A data frame or matrix, with subjects/cases in rows and
variables in columns. NAs not allowed.
Class
The dependent variable; must be a factor.
forest
A previously fitted random forest (see randomForest).
numrandom
The number of random permutations of the class labels.
whichImp
A vector of one or more of impsUnscaled,
impsScaled, impsGini, that correspond, respectively, to
the (unscaled) mean decrease in accuracy, the scaled mean decrease
in accuracy, and the Gini index. See below and
randomForest,
importance and the references for further explanations of the
measures of variable importance.
usingCluster
If TRUE use a cluster to parallelize the calculations.
TheCluster
The name of the cluster, if one is used.
...
Not used.
Details
The measure of variable importance most often used is based on the decrease
of classification accuracy when values of a variable in a node of a
tree are permuted randomly (see references);
we use the unscaled version —see our paper and supplementary
material. Note that, by default, importance returns the scaled
version.
Value
An object of class randomVarImpsRF, which is a list
with one to three named components. The name of each
component corresponds to the types of variable importance measures
selected (i.e., impsUnscaled, impsScaled, impsGini).

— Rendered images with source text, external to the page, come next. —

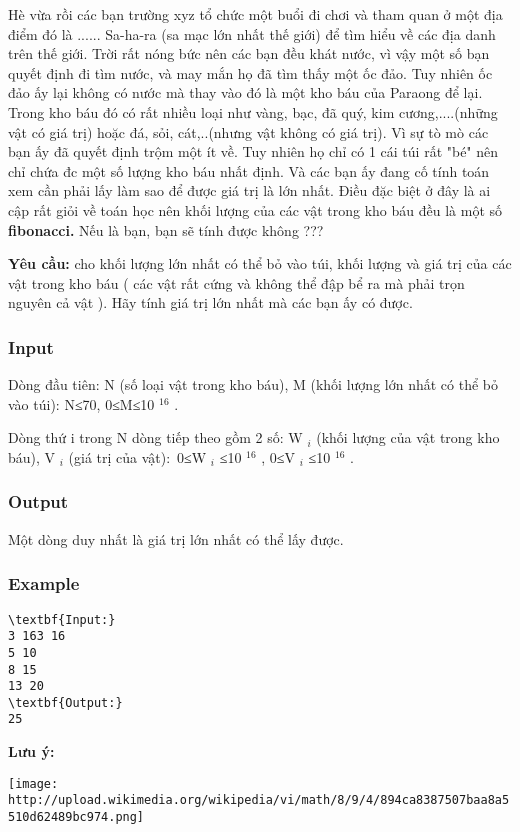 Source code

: 

Hè vừa rồi các bạn trường xyz tổ chức một buổi đi chơi và tham quan ở một địa điểm đó là ...... Sa-ha-ra (sa mạc lớn nhất thế giới) để tìm hiểu về các địa danh trên thế giới. Trời rất nóng bức nên các bạn đều khát nước, vì vậy một số bạn quyết định đi tìm nước, và may mắn họ đã tìm thấy một ốc đảo. Tuy nhiên ốc đảo ấy lại không có nước mà thay vào đó là một kho báu của Paraong để lại. Trong kho báu đó có rất nhiều loại như vàng, bạc, đã quý, kim cương,....(những vật có giá trị) hoặc đá, sỏi, cát,..(nhưng vật không có giá trị). Vì sự tò mò các bạn ấy đã quyết định trộm một ít về. Tuy nhiên họ chỉ có 1 cái túi rất "bé" nên chỉ chứa đc một số lượng kho báu nhất định. Và các bạn ấy đang cố tính toán xem cần phải lấy làm sao để được giá trị là lớn nhất. Điều đặc biệt ở đây là ai cập rất giỏi về toán học nên khối lượng của các vật trong kho báu đều là một số \textbf{ fibonacci. } Nếu là bạn, bạn sẽ tính được không ???

\textbf{Yêu cầu: } cho khối lượng lớn nhất có thể bỏ vào túi, khối lượng và giá trị của các vật trong kho báu ( các vật rất cứng và không thể đập bể ra mà phải trọn nguyên cả vật ). Hãy tính giá trị lớn nhất mà các bạn ấy có được.

\subsubsection{Input}

Dòng đầu tiên: N (số loại vật trong kho báu), M (khối lượng lớn nhất có thể bỏ vào túi): N≤70, 0≤M≤10 $^ 16 $ .

Dòng thứ i trong N dòng tiếp theo gồm 2 số: W $_ i $ (khối lượng của vật trong kho báu), V $_ i $ (giá trị của vật): 0≤W $_ i $ ≤10 $^ 16 $ , 0≤V $_ i $ ≤10 $^ 16 $ .

\subsubsection{Output}

Một dòng duy nhất là giá trị lớn nhất có thể lấy được.

\subsubsection{Example}
\begin{verbatim}
\textbf{Input:}
3 163 16
5 10
8 15
13 20
\textbf{Output:}
25\end{verbatim}

\textbf{Lưu ý:}


\texttt{[image: http://upload.wikimedia.org/wikipedia/vi/math/8/9/4/894ca8387507baa8a5510d62489bc974.png]}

Each component is a matrix, of dimensions number of variables by
numrandom; each element (i,j) of this matrix is the variable
importance for variable i and random permutation j.
Svetnik, V., Liaw, A. , Tong, C & Wang, T. (2004) Application of
Breiman's random forest to modeling structure-activity relationships of
pharmaceutical molecules. Pp. 334-343 in F. Roli, J. Kittler, and T. Windeatt
(eds.). Multiple Classier Systems, Fifth International Workshop, MCS
2004, Proceedings, 9-11 June 2004, Cagliari, Italy. Lecture Notes in
Computer Science, vol. 3077. Berlin: Springer.